Hi @brian-comply0 - I am aware of the tables but the label properties are used today for chapters, section, subsections. This was the point I was trying to make. I do not dispute the usability of the proposed labels for editorial tools which are converting OSCAL back to human-readable format, but I do strongly argue over the proposed mandate of all catalogs to have such labels because editorial tools will not work otherwise. Such mandate will not be OSCAL backwards compatible and it cannot happen even if deemed necessary until OSCAL 2.0.0. It can be perceived as formatting best practices for OSCAL catalog owners, if the community members at large and label props important to have.
NIST can make a decision only when it comes to NIST owned content. And even then, the representation needs to preserve the authoritative source. In the 800-53 rev 5.1.1, your PR brings a proper, jsutifiable enhancement. Thank you for raising this enhancement issue and for and contributing.
For the Rev 4 catalog, I need to discuss it with the RMF team. It is not an easy decision.
Also - testing/validating the content's consistency per @wendellpiez 's point, is also something we need to consider and include in out testing/validation process. I only did a visual review for the 800-53 rev 5.1.1 catalog.

@iMichaela I'm sorry if something I said sounded like I was suggesting the label properties be mandatory. That was never my thought, nor intention.

From an OSCAL perspective, I suggested the label property has a cardinality of 0 or 1 (rather than the metaschema default of 0 or more), which means it remains optional, but there can be no more than one in the OSCAL default namespace.

I further suggested that any additional label properties should be handled through OSCAL extensions (@ns) rather than the class (@class) attribute to reduce ambiguity for tools. The use of the class attribute is under-defined. Tool developers have no clear guidance on how to handle multiple properties of any time that use class, whereas they have more clear guidance on how to handle extensions.

From a tool perspective, I am saying that tools need to either display the content of a label property if present or display no label. Since there are no label properties for groups in 800-53, then no label would be presented by tools.

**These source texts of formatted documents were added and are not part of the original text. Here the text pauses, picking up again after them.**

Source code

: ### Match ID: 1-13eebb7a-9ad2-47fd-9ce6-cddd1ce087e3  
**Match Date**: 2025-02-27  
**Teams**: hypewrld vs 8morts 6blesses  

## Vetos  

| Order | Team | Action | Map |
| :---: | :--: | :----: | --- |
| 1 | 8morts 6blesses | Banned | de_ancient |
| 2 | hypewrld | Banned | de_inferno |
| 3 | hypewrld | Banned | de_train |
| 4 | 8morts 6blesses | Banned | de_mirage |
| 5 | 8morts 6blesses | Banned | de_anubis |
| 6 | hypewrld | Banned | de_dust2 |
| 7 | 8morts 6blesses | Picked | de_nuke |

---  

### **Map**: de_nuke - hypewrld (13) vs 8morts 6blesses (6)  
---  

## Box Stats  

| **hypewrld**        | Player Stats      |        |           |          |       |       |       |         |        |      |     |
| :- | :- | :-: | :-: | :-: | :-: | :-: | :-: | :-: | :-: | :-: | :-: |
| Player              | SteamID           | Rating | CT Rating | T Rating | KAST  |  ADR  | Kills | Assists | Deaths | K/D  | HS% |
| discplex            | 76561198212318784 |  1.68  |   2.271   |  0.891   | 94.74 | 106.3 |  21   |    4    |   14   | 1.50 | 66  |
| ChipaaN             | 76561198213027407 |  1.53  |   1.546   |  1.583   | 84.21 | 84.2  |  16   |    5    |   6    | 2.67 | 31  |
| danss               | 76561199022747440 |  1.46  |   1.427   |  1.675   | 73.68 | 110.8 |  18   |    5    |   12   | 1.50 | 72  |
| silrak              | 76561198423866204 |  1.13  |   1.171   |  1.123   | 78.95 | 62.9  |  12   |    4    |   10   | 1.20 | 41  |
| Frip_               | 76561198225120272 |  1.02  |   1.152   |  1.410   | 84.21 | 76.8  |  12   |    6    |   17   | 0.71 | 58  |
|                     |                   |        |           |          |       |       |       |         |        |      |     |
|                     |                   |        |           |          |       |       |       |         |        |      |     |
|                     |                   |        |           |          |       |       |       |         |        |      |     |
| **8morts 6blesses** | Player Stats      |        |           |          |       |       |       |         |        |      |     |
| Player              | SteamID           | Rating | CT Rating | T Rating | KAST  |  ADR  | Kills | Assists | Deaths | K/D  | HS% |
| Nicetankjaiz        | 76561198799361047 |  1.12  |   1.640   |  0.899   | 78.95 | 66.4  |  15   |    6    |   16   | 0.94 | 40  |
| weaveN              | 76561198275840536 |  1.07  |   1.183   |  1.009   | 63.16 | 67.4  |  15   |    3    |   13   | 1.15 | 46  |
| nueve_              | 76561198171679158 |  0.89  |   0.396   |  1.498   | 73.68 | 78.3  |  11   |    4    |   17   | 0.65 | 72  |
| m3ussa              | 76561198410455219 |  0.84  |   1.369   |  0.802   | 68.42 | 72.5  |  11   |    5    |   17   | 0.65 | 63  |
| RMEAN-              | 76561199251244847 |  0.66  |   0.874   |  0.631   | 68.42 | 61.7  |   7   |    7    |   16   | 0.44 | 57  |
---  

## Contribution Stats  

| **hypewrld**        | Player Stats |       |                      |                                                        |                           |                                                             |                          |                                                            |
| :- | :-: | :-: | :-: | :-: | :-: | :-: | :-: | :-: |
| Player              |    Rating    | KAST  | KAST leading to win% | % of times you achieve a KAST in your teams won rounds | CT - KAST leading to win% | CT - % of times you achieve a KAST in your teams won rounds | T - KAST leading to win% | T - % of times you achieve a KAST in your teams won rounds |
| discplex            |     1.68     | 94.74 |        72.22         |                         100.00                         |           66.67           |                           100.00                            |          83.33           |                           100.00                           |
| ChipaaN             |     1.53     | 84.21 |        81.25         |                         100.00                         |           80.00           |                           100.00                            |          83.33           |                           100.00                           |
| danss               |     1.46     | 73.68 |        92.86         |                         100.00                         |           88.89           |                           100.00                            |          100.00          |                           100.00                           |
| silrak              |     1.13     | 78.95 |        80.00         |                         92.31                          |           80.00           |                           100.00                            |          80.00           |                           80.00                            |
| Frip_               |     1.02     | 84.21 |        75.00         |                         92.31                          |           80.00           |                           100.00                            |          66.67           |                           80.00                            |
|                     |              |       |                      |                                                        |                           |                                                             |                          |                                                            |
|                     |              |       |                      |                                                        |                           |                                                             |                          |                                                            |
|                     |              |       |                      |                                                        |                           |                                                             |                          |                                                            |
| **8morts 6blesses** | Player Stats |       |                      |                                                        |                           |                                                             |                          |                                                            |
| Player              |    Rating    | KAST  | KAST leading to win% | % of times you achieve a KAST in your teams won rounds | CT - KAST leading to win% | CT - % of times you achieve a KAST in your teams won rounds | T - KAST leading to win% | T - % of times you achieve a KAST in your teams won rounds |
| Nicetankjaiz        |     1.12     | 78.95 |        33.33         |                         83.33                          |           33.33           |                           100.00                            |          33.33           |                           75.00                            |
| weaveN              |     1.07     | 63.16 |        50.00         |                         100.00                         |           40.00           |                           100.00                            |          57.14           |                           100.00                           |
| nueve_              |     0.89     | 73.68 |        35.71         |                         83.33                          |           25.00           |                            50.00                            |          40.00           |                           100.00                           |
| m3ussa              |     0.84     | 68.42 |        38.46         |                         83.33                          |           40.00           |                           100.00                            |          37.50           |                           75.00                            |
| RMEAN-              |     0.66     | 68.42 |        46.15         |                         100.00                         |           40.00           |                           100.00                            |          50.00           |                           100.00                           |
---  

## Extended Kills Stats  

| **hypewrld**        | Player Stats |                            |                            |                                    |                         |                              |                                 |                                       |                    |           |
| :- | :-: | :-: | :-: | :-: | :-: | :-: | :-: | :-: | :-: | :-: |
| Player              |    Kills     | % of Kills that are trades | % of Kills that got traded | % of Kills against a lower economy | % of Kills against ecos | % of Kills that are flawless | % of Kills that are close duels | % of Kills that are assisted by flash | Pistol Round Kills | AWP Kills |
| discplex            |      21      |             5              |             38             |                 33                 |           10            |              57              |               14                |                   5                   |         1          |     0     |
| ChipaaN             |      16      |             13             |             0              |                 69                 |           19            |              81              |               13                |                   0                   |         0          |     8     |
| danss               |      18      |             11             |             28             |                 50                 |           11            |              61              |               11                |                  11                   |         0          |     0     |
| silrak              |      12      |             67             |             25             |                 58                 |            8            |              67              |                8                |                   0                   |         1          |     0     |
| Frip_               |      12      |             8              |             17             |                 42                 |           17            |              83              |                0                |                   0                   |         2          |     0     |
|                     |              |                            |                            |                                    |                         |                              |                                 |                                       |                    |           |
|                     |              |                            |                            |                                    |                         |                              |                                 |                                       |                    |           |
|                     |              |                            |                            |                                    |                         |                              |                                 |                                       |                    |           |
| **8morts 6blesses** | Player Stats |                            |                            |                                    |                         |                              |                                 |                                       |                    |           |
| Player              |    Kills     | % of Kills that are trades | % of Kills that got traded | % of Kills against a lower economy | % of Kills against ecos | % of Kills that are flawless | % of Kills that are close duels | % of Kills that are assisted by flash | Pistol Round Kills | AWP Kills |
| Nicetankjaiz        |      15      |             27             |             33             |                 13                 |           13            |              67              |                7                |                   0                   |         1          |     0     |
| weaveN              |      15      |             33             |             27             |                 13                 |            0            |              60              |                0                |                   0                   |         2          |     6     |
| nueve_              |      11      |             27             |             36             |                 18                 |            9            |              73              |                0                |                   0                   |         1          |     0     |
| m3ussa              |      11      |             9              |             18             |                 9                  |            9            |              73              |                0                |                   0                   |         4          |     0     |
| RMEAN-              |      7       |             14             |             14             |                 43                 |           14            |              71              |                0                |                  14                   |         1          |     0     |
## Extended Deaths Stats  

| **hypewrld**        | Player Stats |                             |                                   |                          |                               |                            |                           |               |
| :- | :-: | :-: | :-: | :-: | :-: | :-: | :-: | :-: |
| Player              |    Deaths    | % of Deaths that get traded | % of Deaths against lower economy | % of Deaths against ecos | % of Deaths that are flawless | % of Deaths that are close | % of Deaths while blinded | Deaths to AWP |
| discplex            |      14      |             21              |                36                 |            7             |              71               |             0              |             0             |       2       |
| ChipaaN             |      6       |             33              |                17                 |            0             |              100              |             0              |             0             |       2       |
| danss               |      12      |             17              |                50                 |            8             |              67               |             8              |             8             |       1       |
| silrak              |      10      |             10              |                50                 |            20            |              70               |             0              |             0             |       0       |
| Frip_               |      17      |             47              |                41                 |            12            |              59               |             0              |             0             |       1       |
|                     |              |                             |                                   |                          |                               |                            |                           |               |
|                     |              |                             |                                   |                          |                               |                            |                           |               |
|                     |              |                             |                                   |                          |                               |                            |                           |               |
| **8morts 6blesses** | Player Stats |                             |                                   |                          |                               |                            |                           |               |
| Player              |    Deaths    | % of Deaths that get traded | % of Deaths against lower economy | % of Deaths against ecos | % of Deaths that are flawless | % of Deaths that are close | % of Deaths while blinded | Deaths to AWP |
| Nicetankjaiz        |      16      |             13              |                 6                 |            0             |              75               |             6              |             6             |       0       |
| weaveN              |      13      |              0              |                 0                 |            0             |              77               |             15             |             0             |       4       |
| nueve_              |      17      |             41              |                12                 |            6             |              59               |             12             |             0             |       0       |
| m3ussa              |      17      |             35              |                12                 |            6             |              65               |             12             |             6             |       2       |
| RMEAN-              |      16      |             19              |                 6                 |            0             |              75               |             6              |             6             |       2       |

It is neither fair nor practical to expect tools to derive a label from an ID for the following reasons:

  • Every framework would have different derivation rules.
  • There is no mechanism for content creators to communicate those derivation rules to tools for consistent presentation.
  • The data type of OSCAL ID's does not align well with the labels used in some catalogs. (details in my earlier comment)

Tools would therefore need bespoke code for driving 800-53 labels from IDs, and different bespoke code for each additional catalog/framework that uses this "derive from ID" approach. This runs counter to the goals of OSCAL.

From an 800-53 perspective, I agree it's the RMF Team's decision as to whether they include labels and which ones they use. The OSCAL Team should not be driving that decision.

That said, the two-capital-letter group labels in the chart I cited are what all consumers of 800-53 have been using for 20 years across Federal, state, and local governments, academia, and industry. Their presence or absence is significant, which is why I would strongly encourage the RMF team to include them, and why I submitted a PR with them added.

I look forward to hearing the RMF Team's position on this as they elect to either accept or reject the PR.

I suggest moving this conversation to Discussions, if there is further interest in identifying

  1. best practices for using props with name="label"
  2. the need for a dedicated assembly fro labels.

The outcome of the discussion can them be considered for next major version of OSCAL if the community pomes with a solution that breaks the backwards compatibility.

From an OSCAL perspective, I suggested the label property has a cardinality of 0 or 1 (rather than the metaschema default of 0 or more), which means it remains optional, but there can be no more than one in the OSCAL default namespace.

@brian-comply0 - your proposal above is backward incompatible with implementations that use more that one prop with name="label"